Identify and pull out each line of the entries in which "controlled" occurs.

(Document images with source code)
•••••

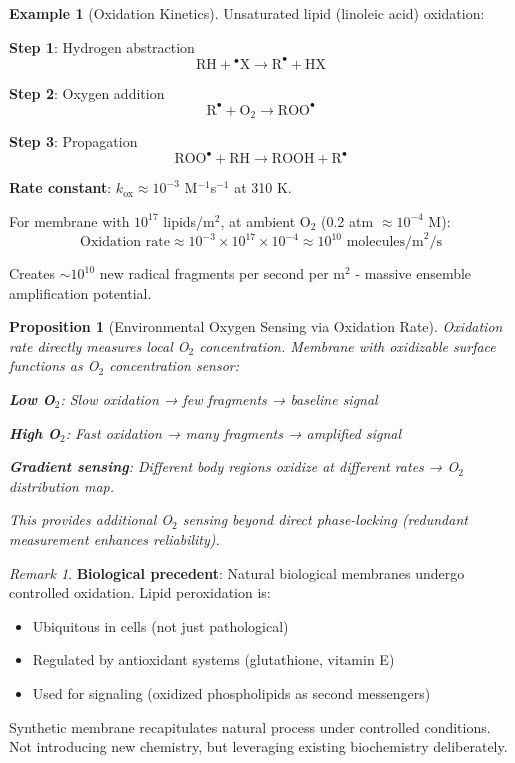 \documentclass[11pt,a4paper]{article}
\newtheorem{proposition}[theorem]{Proposition}
\theoremstyle{definition}
\newtheorem{example}[theorem]{Example}
\theoremstyle{remark}
\newtheorem{remark}[theorem]{Remark}
\begin{document}
\begin{example}[Oxidation Kinetics]
Unsaturated lipid (linoleic acid) oxidation:

\textbf{Step 1}: Hydrogen abstraction
\begin{equation}
\text{RH} + {}^\bullet\text{X} \rightarrow \text{R}^\bullet + \text{HX}
\end{equation}

\textbf{Step 2}: Oxygen addition
\begin{equation}
\text{R}^\bullet + \text{O}_2 \rightarrow \text{ROO}^\bullet
\end{equation}

\textbf{Step 3}: Propagation
\begin{equation}
\text{ROO}^\bullet + \text{RH} \rightarrow \text{ROOH} + \text{R}^\bullet
\end{equation}

\textbf{Rate constant}: $k_{\text{ox}} \approx 10^{-3}$ M$^{-1}$s$^{-1}$ at 310 K.

For membrane with $10^{17}$ lipids/m$^2$, at ambient O$_2$ (0.2 atm $\approx 10^{-4}$ M):
\begin{equation}
\text{Oxidation rate} \approx 10^{-3} \times 10^{17} \times 10^{-4} \approx 10^{10} \text{ molecules/m}^2\text{/s}
\end{equation}

Creates $\sim 10^{10}$ new radical fragments per second per m$^2$ - massive ensemble amplification potential.
\end{example}

\begin{proposition}[Environmental Oxygen Sensing via Oxidation Rate]
Oxidation rate directly measures local O$_2$ concentration. Membrane with oxidizable surface functions as O$_2$ concentration sensor:

\textbf{Low O$_2$}: Slow oxidation → few fragments → baseline signal

\textbf{High O$_2$}: Fast oxidation → many fragments → amplified signal

\textbf{Gradient sensing}: Different body regions oxidize at different rates → O$_2$ distribution map.

This provides \textit{additional} O$_2$ sensing beyond direct phase-locking (redundant measurement enhances reliability).
\end{proposition}

\begin{remark}
\textbf{Biological precedent}: Natural biological membranes undergo controlled oxidation. Lipid peroxidation is:
\begin{itemize}
\item Ubiquitous in cells (not just pathological)
\item Regulated by antioxidant systems (glutathione, vitamin E)
\item Used for signaling (oxidized phospholipids as second messengers)
\end{itemize}

Synthetic membrane recapitulates natural process under controlled conditions. Not introducing new chemistry, but leveraging existing biochemistry deliberately.
\end{remark}
\end{document}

•••••

Completed exercise:
\textbf{Biological precedent}: Natural biological membranes undergo controlled oxidation. Lipid peroxidation is:
Synthetic membrane recapitulates natural process under controlled conditions. Not introducing new chemistry, but leveraging existing biochemistry deliberately.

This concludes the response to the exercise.